Later, he went into the trade of selling sweets (‘alewa’).

Shata began singing with other youth for fun at the village square (“dandali”) after the evening meal. His prowess grew until he outshone the other youngsters. But he was doing that not for any monetary gain. It was merely a vocation for the youngsters.

Later he abandoned both the sweets-selling trade and embraced music or praise-singing full-time. This vocation took him to many villages in the Musawa area.

Finally, he settled in Bakori after his benefactor, Abdullahi Inde, a prince of Musawa who was working there as a Native Authority official in charge of buying cotton and groundnuts, asked him to move other there.

In Bakiri, Shata married his first wife, Iya, whose real name was Binta. They had a daughter, Amina, who died in infancy.

From his base in Bakori, Shata traveled with his band to places as far away as Katsina and Kano, which he first visited in the late ’40s.

In 1952 his stardom began to manifest in Kano after he performed at a wedding part known as “Bikin ‘Yan Sarki” (Wedding of the Princes) where some 12 notable Kano princes married.

In 1960 he moved to Funtua, a more cosmopolitan town not far from Bakori. Shata made Funtua his home for about forty years – up until his death.

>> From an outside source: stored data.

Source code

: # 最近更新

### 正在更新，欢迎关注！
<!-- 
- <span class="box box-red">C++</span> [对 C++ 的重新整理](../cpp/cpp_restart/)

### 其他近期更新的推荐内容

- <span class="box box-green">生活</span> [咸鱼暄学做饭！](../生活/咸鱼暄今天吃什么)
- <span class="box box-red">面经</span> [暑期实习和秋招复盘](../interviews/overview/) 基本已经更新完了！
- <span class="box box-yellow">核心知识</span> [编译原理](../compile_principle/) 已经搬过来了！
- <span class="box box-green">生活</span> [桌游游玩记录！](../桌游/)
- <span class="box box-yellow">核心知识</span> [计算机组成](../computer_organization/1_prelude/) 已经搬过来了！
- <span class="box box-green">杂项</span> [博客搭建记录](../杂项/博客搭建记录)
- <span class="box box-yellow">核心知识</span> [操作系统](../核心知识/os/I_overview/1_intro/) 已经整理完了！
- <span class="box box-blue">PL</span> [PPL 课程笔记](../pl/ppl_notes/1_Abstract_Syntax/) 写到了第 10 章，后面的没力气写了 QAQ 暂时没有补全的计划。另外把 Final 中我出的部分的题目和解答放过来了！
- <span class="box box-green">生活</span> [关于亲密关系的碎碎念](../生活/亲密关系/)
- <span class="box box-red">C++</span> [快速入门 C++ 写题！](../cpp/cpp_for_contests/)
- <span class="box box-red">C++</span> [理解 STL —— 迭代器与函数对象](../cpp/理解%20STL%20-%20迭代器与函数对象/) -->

Mamman Shata was one of the best selling Polygram artistes from the north from the 1950e up till the 1980s. He was a highly respected folklorist. He spent about 50–60 years in the music industry.

Shata could not recall or remember how many songs he produced. Many of his songs, especially those he produced in his teens, were not recorded.

He visited many countries, especially in West Africa. Outside the continent he was in Saudi Arabia for the Hajj pilgrimage but he also visited the United Kingdom, France and the United States of America.

Shata was famed to have sung for every topic under the Hausa land’s sun: agriculture, culture, religion, economy, politics, military, morality and etiquettes, animals, trade, etc.

He received many awards, including those from the Federal Government (which gave him the Member of the Order of the Niger, MON), the Performing Musicians Association of Nigeria (PMAN), the Kano State Government, the U.S. Embassy in Nigeria, University of California, Los Angeles, and an honorary doctorate degree by Ahmadu Bello University in recognition of his contribution to both national development and letters.

Shata participated actively in partisan politics throughout his life. His politics was largely left-wing even though his benefactors (the royal and the business classes) were mostly on the right. He ascribed this to his humble background.

In the First Republic in the 1950s he aligned himself to the left-wing NEPU as opposed to the right-wing NPC of Sir Ahmadu Bello and the emirs. He replicated that in later years. In the 1970s, he won an election, becoming a Councillor under Kankia Local Government Area of the then Kaduna State.

In the Third Republic he was elected as the chairman of SDP in Funtua Local Government Area, a position from which he was impeached due to his left-wing character and brush with the party’s main benefactor in Katsina State, retired Major-General Shehu Musa Yar’Adua.

Shata did not participate much in the politics that ushered in the civilian government of Chief Olusegun Obasanjo in 1999 due to ill-health.